Chris Waller starts talking about rate cuts. – The Daily Tearsheet


Vital Statistics:

Stocks are flattish after the US struck Iranian nuclear facilities over the weekend. Bonds and MBS are up.

The week ahead will have plenty of data to chew on, with existing home sales, new home sales, new home sales, and home prices. Jerome Powell heads to the Hill for his semiannual Humphrey-Hawkins testimony on Tuesday and Wednesday, and we have a slew of Fed speakers all week. Finally, we get personal incomes and outlays on Friday, which contain the PCE inflation numbers.

Fed Governor Chris Waller said on Friday that the Fed could start cutting rates as early as July. Breaking with the consensus of a lot of Fed watchers and policy makers, Waller said that he doesn’t expect tariffs to boost inflation significantly, so policy makers should start considering rate cuts.

We’ve been on pause for six months, thinking that there was going to be a big tariff shock to inflation. We haven’t seen it.
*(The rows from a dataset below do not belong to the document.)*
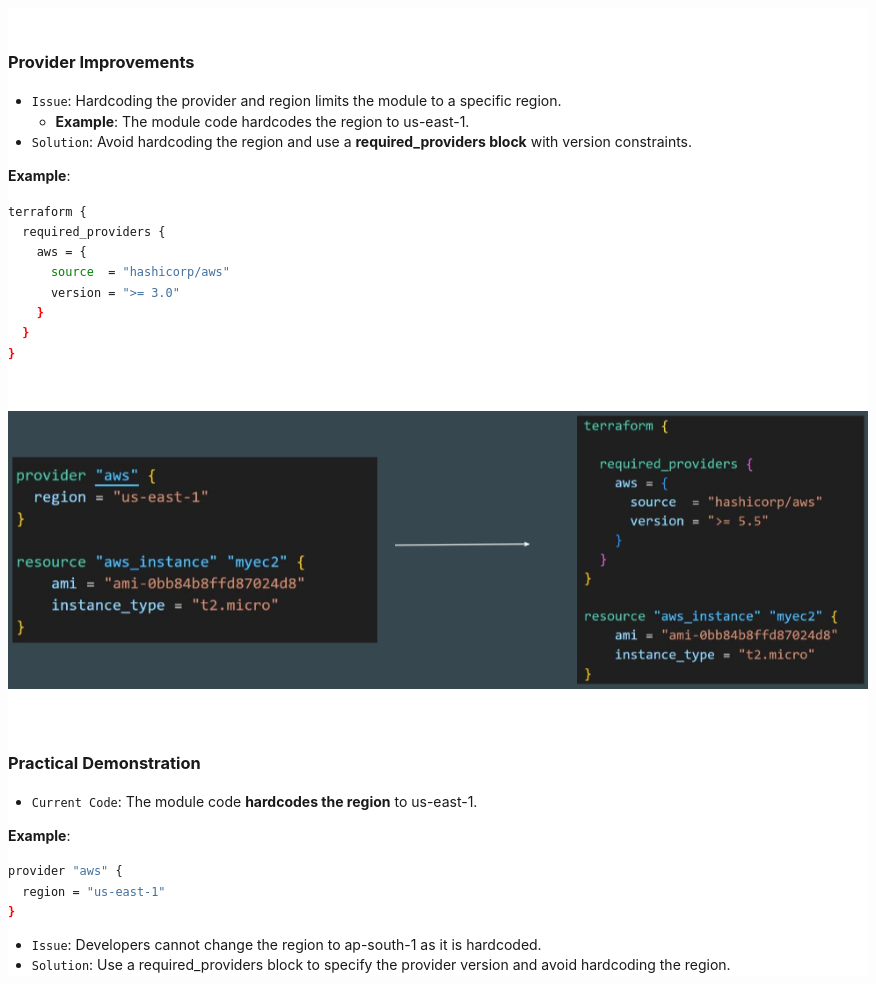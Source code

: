 <br>

### Provider Improvements
* `Issue`: Hardcoding the provider and region limits the module to a specific region.
  * **Example**: The module code hardcodes the region to us-east-1.
* `Solution`: Avoid hardcoding the region and use a **required_providers block** with version constraints.

**Example**:

```bash
terraform {
  required_providers {
    aws = {
      source  = "hashicorp/aws"
      version = ">= 3.0"
    }
  }
}
```

<br>

![alt text](images/workspace-images/image-13.png)

<br>

### Practical Demonstration
* `Current Code`: The module code **hardcodes the region** to us-east-1.

**Example**:

```bash
provider "aws" {
  region = "us-east-1"
}
```

* `Issue`: Developers cannot change the region to ap-south-1 as it is hardcoded.
* `Solution`: Use a required_providers block to specify the provider version and avoid hardcoding the region.

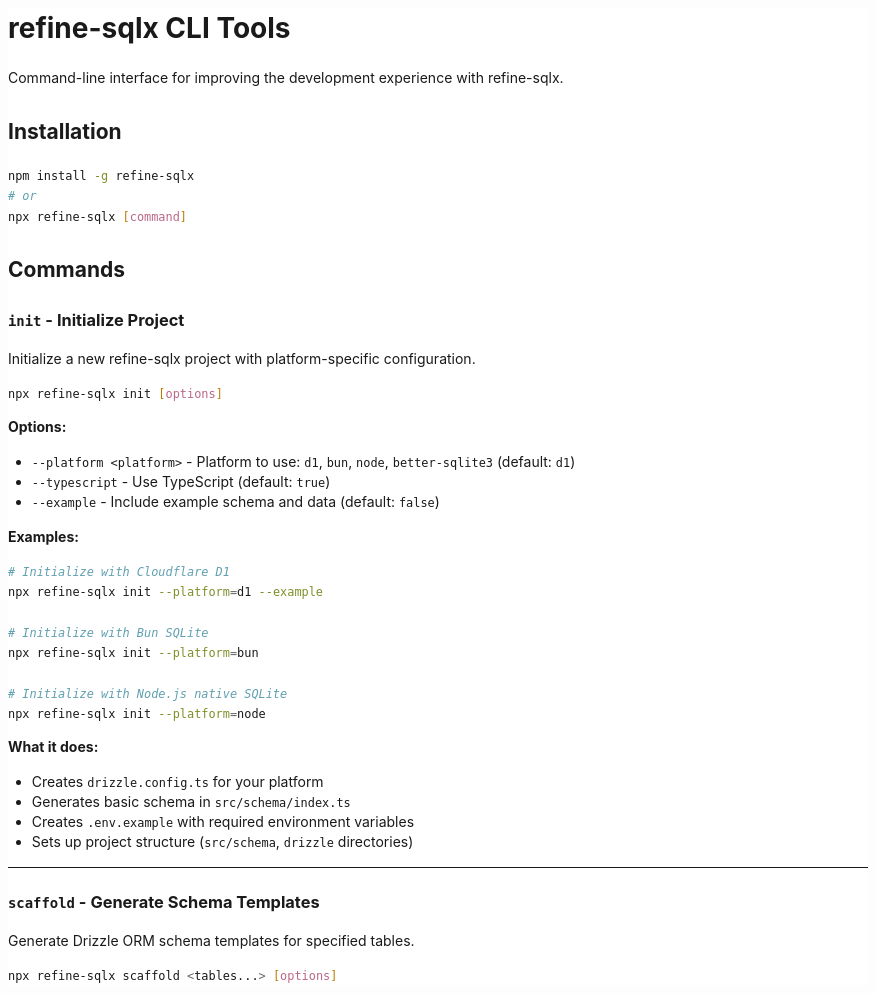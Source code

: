 # refine-sqlx CLI Tools

Command-line interface for improving the development experience with refine-sqlx.

## Installation

```bash
npm install -g refine-sqlx
# or
npx refine-sqlx [command]
```

## Commands

### `init` - Initialize Project

Initialize a new refine-sqlx project with platform-specific configuration.

```bash
npx refine-sqlx init [options]
```

**Options:**
- `--platform <platform>` - Platform to use: `d1`, `bun`, `node`, `better-sqlite3` (default: `d1`)
- `--typescript` - Use TypeScript (default: `true`)
- `--example` - Include example schema and data (default: `false`)

**Examples:**

```bash
# Initialize with Cloudflare D1
npx refine-sqlx init --platform=d1 --example

# Initialize with Bun SQLite
npx refine-sqlx init --platform=bun

# Initialize with Node.js native SQLite
npx refine-sqlx init --platform=node
```

**What it does:**
- Creates `drizzle.config.ts` for your platform
- Generates basic schema in `src/schema/index.ts`
- Creates `.env.example` with required environment variables
- Sets up project structure (`src/schema`, `drizzle` directories)

---

### `scaffold` - Generate Schema Templates

Generate Drizzle ORM schema templates for specified tables.

```bash
npx refine-sqlx scaffold <tables...> [options]
```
We follow the data,” Waller said. “I’ve been arguing since a year ago that central banks should be looking through this.”

“If you’re starting to worry about the downside risk [to the] labor market, move now, don’t wait,” he said. “Why do we want to wait until we actually see a crash before we start cutting rates? So I’m all in favor of saying maybe we should start thinking about cutting the policy rate at the next meeting, because we don’t want to wait till the job market tanks before we start cutting the policy rate.”

I think we’re in the position that we could do this as early as July,” Waller said during a “Squawk Box” interview with CNBC’s Steve Liesman. “That would be my view, whether the committee would go along with it or not.”

Kudos to Waller for saying the Fed should focus on the actual data and not “what-ifs” when setting monetary policy. If the PCE print on Friday turns out to be benign, I suspect we will start to see more doves on the Fed speak out about cutting rates, although it will be interesting to see if there are any dissents in July when the Fed maintains rates at current levels.

The Fed’s Humphrey-Hawkins testimony will be interesting, since the Trump Administration is urging lower rates. Will liberal stalwarts like Elizabeth Warren and Bernie Sanders continue to advocate for lower rates or will they focus on something else, like banking regulation?

The Index of Leading Economic Indicators fell in May, according to the Conference Board. “The LEI for the US fell again in May, but only marginally,” said Justyna Zabinska-La Monica, Senior Manager, Business Cycle Indicators, at The Conference Board. “The recovery of stock prices after the April drop was the main positive contributor to the Index.  However, consumers’ pessimism, persistently weak new orders in manufacturing, a second consecutive month of rising initial claims for unemployment insurance, and a decline in housing permits weighed on the Index, leading to May’s overall decline. With the substantial negatively revised drop in April and the further downtick in May, the six-month growth rate of the Index has become more negative, triggering the recession signal. The Conference Board does not anticipate recession, but we do expect a significant slowdown in economic growth in 2025 compared to 2024, with real GDP growing at 1.6% this year and persistent tariff effects potentially leading to further deceleration in 2026.”

So the main positive driver for the LEI was the rebound in the stock market, which isn’t really an economic indicator. The index would look worse if economic indicators were the only input.